> [Task description]
Output exactly the lines below, starting with the line that has "- Understand secure system configuration" and going on through the line that has "I… | by nn | Medium.pdf]]", both included, and no other lines.

> [Available records]
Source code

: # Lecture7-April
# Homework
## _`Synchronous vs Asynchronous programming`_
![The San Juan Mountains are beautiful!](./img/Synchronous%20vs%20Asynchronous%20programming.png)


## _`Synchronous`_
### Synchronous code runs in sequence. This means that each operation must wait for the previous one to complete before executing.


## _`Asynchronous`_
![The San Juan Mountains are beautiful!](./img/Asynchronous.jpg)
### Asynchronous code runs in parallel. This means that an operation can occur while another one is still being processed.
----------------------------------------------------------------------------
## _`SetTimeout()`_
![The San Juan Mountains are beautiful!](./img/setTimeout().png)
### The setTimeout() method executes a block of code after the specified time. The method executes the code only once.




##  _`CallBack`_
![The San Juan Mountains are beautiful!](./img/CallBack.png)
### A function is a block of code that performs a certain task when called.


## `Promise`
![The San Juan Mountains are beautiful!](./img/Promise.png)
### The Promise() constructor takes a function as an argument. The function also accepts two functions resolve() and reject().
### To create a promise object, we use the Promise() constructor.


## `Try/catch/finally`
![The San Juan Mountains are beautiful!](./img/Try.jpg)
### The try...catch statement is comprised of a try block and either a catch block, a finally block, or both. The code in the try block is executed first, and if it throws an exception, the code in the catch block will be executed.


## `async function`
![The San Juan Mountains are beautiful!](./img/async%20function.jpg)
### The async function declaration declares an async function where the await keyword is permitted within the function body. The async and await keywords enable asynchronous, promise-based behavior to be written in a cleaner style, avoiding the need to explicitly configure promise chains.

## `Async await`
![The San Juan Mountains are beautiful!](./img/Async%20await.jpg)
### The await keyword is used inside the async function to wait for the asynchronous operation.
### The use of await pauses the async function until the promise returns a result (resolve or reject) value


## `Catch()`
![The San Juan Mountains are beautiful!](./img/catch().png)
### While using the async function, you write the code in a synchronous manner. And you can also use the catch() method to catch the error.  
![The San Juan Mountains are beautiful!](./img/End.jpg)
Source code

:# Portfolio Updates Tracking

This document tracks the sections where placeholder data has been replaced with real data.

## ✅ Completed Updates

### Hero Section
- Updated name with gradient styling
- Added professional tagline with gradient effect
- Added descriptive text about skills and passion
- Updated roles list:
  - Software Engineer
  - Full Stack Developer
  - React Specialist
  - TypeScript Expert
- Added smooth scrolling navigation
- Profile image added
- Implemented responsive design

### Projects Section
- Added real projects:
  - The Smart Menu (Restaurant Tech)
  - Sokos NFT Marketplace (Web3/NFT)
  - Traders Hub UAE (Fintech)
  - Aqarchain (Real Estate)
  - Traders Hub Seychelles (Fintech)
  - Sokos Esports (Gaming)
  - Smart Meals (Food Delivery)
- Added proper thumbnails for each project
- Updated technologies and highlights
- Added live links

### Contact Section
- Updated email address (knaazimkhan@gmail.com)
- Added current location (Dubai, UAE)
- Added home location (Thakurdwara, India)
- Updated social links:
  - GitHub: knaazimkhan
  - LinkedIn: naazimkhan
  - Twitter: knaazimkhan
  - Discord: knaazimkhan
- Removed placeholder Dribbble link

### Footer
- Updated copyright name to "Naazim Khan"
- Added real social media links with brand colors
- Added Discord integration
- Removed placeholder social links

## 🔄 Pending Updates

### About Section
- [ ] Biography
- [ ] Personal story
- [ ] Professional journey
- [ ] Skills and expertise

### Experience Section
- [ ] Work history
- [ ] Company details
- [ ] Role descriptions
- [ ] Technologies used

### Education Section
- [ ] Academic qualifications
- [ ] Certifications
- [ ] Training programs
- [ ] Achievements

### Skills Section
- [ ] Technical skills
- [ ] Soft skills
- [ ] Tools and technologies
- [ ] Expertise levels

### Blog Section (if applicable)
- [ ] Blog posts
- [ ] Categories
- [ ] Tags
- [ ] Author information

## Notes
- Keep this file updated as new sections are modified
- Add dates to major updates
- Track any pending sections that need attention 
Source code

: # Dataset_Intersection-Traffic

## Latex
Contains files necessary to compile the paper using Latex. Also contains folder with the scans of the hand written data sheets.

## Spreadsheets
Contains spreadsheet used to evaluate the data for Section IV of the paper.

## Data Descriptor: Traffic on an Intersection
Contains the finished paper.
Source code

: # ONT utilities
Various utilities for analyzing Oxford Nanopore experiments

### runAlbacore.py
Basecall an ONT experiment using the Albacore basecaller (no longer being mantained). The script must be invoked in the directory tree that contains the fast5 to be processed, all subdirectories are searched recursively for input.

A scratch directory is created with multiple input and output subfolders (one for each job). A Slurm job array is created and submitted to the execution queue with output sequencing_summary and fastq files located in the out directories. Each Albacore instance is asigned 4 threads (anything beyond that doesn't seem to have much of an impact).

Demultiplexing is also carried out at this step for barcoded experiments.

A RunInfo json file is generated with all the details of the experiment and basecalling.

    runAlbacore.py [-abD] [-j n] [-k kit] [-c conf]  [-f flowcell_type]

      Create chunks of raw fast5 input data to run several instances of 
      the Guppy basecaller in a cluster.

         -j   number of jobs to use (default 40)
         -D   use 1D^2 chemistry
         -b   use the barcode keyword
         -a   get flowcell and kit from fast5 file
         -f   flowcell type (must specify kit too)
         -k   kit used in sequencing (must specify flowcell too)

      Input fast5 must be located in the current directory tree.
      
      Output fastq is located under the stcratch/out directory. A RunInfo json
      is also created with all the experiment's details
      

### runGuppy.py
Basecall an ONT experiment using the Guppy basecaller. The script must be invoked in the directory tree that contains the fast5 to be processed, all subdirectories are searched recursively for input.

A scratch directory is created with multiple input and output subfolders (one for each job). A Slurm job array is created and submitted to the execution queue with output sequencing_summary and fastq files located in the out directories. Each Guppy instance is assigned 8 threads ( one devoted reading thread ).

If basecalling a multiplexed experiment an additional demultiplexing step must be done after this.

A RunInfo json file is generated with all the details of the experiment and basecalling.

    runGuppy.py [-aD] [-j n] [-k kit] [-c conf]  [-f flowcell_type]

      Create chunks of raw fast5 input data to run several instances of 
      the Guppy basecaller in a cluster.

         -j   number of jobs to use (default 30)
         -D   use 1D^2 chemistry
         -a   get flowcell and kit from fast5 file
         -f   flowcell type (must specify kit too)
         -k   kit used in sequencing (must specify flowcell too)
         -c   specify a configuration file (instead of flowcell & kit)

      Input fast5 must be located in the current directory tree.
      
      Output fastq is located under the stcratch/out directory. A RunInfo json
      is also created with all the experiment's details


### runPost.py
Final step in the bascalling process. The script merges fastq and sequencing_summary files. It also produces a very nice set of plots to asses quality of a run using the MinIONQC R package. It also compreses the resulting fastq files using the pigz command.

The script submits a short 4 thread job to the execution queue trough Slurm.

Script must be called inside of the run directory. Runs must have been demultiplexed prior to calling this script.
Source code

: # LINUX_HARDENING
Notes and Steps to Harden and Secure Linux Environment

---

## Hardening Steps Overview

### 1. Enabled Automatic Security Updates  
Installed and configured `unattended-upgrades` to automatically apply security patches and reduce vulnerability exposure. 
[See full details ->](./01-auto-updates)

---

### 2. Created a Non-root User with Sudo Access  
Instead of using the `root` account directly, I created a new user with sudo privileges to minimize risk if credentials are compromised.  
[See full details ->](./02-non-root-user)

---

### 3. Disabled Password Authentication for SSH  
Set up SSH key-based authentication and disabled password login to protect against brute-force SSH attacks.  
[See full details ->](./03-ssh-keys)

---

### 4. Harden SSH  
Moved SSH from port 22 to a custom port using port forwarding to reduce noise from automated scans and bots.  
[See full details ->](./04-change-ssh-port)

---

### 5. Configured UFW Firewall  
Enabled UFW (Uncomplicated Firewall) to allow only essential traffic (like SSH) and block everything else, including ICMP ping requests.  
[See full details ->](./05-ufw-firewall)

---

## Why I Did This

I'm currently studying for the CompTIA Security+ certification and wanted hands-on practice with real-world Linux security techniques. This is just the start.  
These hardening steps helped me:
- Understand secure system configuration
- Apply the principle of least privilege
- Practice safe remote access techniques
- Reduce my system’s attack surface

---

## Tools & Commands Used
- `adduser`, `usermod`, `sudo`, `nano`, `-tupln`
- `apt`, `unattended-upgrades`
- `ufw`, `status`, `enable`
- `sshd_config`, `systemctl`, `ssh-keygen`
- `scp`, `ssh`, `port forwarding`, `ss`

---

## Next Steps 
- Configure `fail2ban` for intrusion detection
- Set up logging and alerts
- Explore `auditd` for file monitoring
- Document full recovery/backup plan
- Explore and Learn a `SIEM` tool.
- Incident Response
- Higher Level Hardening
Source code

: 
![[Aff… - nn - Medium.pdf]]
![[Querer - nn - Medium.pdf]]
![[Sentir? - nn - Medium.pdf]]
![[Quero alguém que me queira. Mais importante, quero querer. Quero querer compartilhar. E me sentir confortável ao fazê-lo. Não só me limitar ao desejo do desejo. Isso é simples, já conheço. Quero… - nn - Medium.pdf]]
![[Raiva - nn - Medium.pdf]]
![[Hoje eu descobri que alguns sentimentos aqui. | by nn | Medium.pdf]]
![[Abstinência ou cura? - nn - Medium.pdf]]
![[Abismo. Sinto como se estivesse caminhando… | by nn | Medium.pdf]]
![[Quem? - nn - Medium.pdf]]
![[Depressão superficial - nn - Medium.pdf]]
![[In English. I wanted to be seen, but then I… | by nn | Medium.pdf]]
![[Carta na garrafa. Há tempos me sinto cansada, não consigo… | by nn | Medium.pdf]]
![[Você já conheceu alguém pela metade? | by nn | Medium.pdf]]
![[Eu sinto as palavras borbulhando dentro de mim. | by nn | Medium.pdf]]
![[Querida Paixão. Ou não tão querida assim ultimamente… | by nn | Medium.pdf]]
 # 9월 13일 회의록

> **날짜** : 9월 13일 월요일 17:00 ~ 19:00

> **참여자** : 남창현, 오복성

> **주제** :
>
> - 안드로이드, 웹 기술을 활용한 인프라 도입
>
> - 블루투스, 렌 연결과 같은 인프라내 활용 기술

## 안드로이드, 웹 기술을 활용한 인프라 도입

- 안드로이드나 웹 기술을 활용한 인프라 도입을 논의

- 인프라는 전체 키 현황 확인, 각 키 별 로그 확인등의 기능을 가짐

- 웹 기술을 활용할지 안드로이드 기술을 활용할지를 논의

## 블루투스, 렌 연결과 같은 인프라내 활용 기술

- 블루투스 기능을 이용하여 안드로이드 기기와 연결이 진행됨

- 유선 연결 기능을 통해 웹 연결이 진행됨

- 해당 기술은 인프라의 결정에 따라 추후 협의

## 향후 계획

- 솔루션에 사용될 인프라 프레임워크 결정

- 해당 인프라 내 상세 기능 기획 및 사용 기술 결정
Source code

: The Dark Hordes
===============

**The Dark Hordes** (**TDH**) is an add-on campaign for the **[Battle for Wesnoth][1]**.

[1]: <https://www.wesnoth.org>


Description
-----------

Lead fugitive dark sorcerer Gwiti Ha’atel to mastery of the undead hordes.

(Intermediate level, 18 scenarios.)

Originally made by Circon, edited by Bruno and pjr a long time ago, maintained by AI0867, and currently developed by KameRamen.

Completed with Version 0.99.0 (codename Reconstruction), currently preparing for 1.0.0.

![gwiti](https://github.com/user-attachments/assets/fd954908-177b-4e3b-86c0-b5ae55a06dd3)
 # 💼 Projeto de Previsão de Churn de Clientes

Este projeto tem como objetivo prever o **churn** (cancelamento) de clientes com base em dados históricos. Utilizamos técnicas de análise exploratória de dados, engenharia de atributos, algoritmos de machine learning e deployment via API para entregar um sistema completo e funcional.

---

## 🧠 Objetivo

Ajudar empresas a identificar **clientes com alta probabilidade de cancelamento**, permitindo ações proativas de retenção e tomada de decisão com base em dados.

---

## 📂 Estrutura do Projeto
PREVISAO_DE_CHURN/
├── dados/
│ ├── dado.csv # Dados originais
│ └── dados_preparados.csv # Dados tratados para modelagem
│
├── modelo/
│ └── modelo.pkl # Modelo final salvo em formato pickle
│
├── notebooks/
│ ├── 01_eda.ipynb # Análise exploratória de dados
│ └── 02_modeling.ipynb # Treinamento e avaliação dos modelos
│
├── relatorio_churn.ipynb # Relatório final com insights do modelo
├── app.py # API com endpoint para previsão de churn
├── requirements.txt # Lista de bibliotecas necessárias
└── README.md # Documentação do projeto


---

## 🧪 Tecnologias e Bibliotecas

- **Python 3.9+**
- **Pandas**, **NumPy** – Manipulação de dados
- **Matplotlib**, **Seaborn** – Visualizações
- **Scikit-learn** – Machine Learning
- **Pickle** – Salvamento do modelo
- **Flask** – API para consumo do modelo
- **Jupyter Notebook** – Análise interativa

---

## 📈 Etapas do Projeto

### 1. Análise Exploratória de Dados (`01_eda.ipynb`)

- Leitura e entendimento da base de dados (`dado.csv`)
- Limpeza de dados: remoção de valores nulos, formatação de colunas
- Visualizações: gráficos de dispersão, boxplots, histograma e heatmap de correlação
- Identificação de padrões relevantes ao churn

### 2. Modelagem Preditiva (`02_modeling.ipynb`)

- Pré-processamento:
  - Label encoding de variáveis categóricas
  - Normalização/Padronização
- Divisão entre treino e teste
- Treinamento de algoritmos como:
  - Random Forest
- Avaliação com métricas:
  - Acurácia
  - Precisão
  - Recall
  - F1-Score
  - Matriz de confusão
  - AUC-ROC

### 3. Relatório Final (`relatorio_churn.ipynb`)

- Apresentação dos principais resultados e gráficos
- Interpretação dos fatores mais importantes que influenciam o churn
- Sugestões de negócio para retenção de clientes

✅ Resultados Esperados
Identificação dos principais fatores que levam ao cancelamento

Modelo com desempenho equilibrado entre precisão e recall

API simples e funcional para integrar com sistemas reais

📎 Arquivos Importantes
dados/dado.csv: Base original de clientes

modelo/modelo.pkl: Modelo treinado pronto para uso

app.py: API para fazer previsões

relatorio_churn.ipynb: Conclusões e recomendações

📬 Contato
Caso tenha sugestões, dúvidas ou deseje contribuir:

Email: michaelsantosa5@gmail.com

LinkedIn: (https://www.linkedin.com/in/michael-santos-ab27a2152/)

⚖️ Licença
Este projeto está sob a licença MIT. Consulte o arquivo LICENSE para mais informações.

> [Response]
- Understand secure system configuration
- Apply the principle of least privilege
- Practice safe remote access techniques
- Reduce my system’s attack surface

---

## Tools & Commands Used
- `adduser`, `usermod`, `sudo`, `nano`, `-tupln`
- `apt`, `unattended-upgrades`
- `ufw`, `status`, `enable`
- `sshd_config`, `systemctl`, `ssh-keygen`
- `scp`, `ssh`, `port forwarding`, `ss`

---

## Next Steps 
- Configure `fail2ban` for intrusion detection
- Set up logging and alerts
- Explore `auditd` for file monitoring
- Document full recovery/backup plan
- Explore and Learn a `SIEM` tool.
- Incident Response
- Higher Level Hardening
Source code

: 
![[Aff… - nn - Medium.pdf]]
![[Querer - nn - Medium.pdf]]
![[Sentir? - nn - Medium.pdf]]
![[Quero alguém que me queira. Mais importante, quero querer. Quero querer compartilhar. E me sentir confortável ao fazê-lo. Não só me limitar ao desejo do desejo. Isso é simples, já conheço. Quero… - nn - Medium.pdf]]
![[Raiva - nn - Medium.pdf]]
![[Hoje eu descobri que alguns sentimentos aqui. | by nn | Medium.pdf]]
![[Abstinência ou cura? - nn - Medium.pdf]]
![[Abismo. Sinto como se estivesse caminhando… | by nn | Medium.pdf]]
![[Quem? - nn - Medium.pdf]]
![[Depressão superficial - nn - Medium.pdf]]
![[In English. I wanted to be seen, but then I… | by nn | Medium.pdf]]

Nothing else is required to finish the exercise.